2021-04-23

Grant us eyes . . .

So I've been going through the Heptameron and 4th Book again lately, and finally accepted that my schoolboy Latin (well, formally, equivalent to undergraduate 1st-year I think, but it was a long time ago and I've forgotten a lot of it) really isn't enough to provide an improvement on Robert Turner's translation of the latter, but I have nearly completed a re-set of the texts with some annotations that may or may not be helpful, as well as a more thorough bibliography than the excuse for plugging his own books that Stephen Skinner appended to his 2005 re-set of Robert Turner's translation.

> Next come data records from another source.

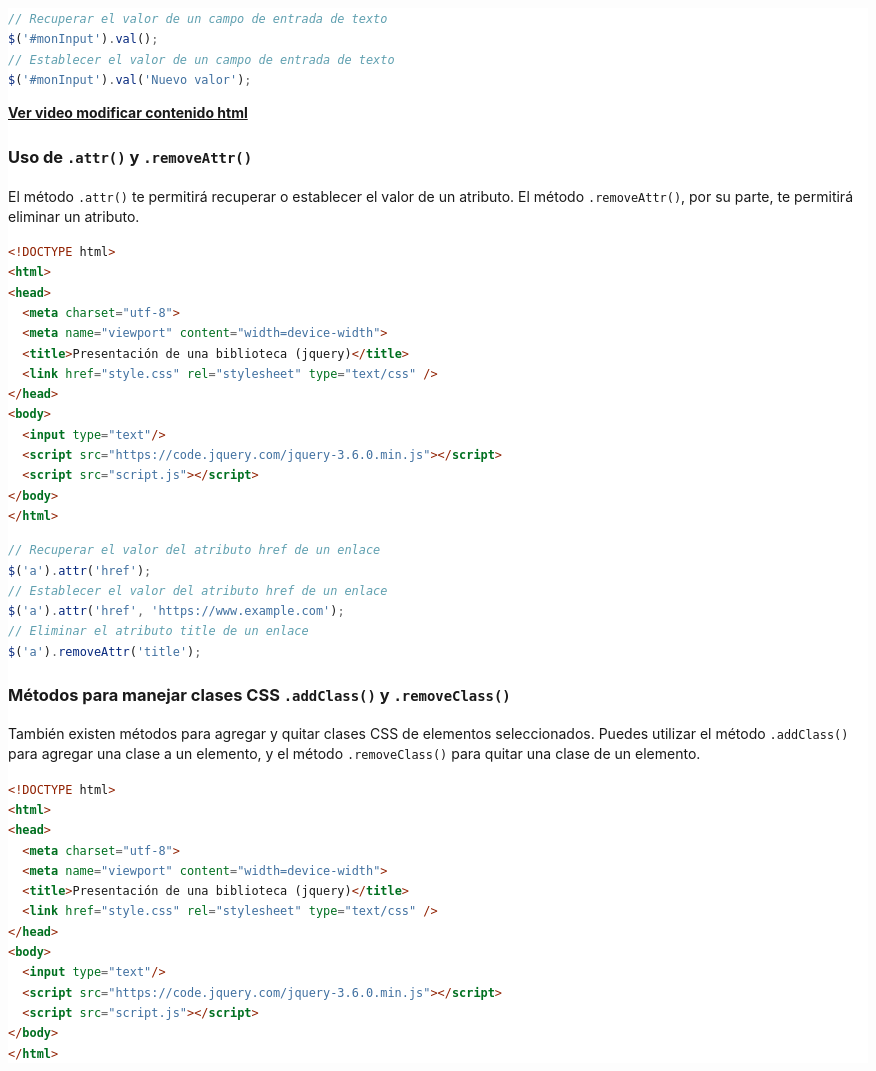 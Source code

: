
 ```javascript
// Recuperar el valor de un campo de entrada de texto
$('#monInput').val();
// Establecer el valor de un campo de entrada de texto
$('#monInput').val('Nuevo valor');
```

**[Ver video modificar contenido html](https://ressources.studi.fr/contenus/opale/e50f596e9066613157f7c052ab7e85b78a7f84bf/co/manipulation-contenu-html.html)**

### Uso de `.attr()` y `.removeAttr()`

El método `.attr()` te permitirá recuperar o establecer el valor de un atributo. El método `.removeAttr()`, por su parte, te permitirá eliminar un atributo.

```html
<!DOCTYPE html>
<html>
<head>
  <meta charset="utf-8">
  <meta name="viewport" content="width=device-width">
  <title>Presentación de una biblioteca (jquery)</title>
  <link href="style.css" rel="stylesheet" type="text/css" />
</head>
<body>
  <input type="text"/>
  <script src="https://code.jquery.com/jquery-3.6.0.min.js"></script>
  <script src="script.js"></script>
</body>
</html>
```

```javascript
// Recuperar el valor del atributo href de un enlace
$('a').attr('href');
// Establecer el valor del atributo href de un enlace
$('a').attr('href', 'https://www.example.com');
// Eliminar el atributo title de un enlace
$('a').removeAttr('title');
```

### Métodos para manejar clases CSS `.addClass()` y `.removeClass()`

También existen métodos para agregar y quitar clases CSS de elementos seleccionados. Puedes utilizar el método `.addClass()` para agregar una clase a un elemento, y el método `.removeClass()` para quitar una clase de un elemento.

```html
<!DOCTYPE html>
<html>
<head>
  <meta charset="utf-8">
  <meta name="viewport" content="width=device-width">
  <title>Presentación de una biblioteca (jquery)</title>
  <link href="style.css" rel="stylesheet" type="text/css" />
</head>
<body>
  <input type="text"/>
  <script src="https://code.jquery.com/jquery-3.6.0.min.js"></script>
  <script src="script.js"></script>
</body>
</html>
```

The 1559 printing of the Heptameron includes in its conjurations appeals to "Bathat vel Vachat," "Ima vel Ina" and the planetary Angel, "Caphriel vel Cassiel."  As another example of this phenomena, I cited "Kos, or, some say, Kosm" -- which is not, in fact, from a Grimoire at all but is part of a prayer recited by a character in a 2015 video game called Bloodborne.

So the simplest explanation for this kind of thing that I could come up with, is that scribal glosses, notes on variant readings, or queries of doubtful or unclearly written words get incorporated into the main text of repeatedly hand-copied documents.  The name Buné, one of the spirits of the Goëtia, for instance, appears as Bimé in Sloane MS. 3648 and Harley MS. 6483, probably due to the name being written cursively in their source text and a piece of dirt or squashed fly on the MS. being taken as a dot on an 'i.'  Bathat sometimes appears as Bathal owing to the final 't' being indistinctly crossed (compare comments in previous post about "Seal of Adonay").  Caphriel is written Cafriel in at least one of the proto-Heptameron MSS., and a cursive fr might have been taken for ß, the German double-s ligature (which in the earliest print editions is used to write the name Cassiel).  [The forms "Cafziel" and "Casziel" apparently occur in some copies of the Liber Iuratus Honorii, an earlier magical text which includes many of the same names of Angels &c. as the Heptameron.]

If the name is genuinely ambiguous, the scribe might put the most likely reading in the main text and asterisk it with a note on the other possibility in the margin; alternatively, the scribe might have access to more than one copy, with different readings; for example, the version of the Goëtia in Sloane MS. 2731 has marginal notes by the names of seven of the spirits such as "in another copy Sabnock," "other copy Gromory," &c.  When, in order to save time or ink, the variant reading is accompanied by simply "or," "vel," "some say," and the like, there arises a risk that this gets incorporated into the text by a subsequent copyist.

So, here is the not-entirely-serious in-universe origin of that line in Micolash's prayer.  One scribal abbreviation used to save time / space / ink in mediæval-renaissance Latin manuscripts (also appearing in printed works of the sixteenth and seventeenth centuries) was a tilde ~ placed above a letter, usually but not always a vowel, to indicate an 'n' or 'm' to follow (this sort of thĩg, for exãple).  So someone wrote out that prayer, with only the name 'Kos.'  Then a squashed bug on the MS. above the 's' caused a later copyist to read it "Kos̃," pronounced "Kosm."  Other copies made prior to this persisted; a second copyist, aware of both readings, kept the first in the main text but put a marginal note "or, some say, Kosm" ("say" since it was a liturgical formula used by members of the sect).  Then copyist #3, possibly tired or light-headed from excessive consumption of the blood of eldritch abominations, takes the marginal note as an insertion and incorporates it into the main text, producing the version Micolash recites.